Start of Block

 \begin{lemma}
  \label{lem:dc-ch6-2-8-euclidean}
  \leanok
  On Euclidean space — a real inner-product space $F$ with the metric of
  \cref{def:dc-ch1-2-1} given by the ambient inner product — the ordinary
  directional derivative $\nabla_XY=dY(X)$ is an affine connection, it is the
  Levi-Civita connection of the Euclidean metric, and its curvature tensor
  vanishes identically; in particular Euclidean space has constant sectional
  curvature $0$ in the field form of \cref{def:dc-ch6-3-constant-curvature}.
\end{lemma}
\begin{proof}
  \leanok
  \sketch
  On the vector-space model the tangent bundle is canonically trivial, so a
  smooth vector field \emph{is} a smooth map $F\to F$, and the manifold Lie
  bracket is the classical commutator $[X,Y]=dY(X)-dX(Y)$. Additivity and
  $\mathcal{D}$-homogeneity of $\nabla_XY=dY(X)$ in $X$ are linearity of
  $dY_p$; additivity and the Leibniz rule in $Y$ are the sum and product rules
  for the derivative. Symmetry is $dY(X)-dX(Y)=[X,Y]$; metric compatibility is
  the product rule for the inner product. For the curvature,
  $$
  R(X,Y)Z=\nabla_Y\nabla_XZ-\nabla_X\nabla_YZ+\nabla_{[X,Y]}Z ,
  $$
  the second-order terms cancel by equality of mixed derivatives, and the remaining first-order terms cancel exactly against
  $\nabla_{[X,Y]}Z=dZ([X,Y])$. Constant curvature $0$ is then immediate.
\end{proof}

End of Block

REQUIRED ACTION = Where a line of the entries contains "space", report that line.

RESULT FOR THIS EXERCISE =
  On Euclidean space — a real inner-product space $F$ with the metric of
  vanishes identically; in particular Euclidean space has constant sectional
  On the vector-space model the tangent bundle is canonically trivial, so a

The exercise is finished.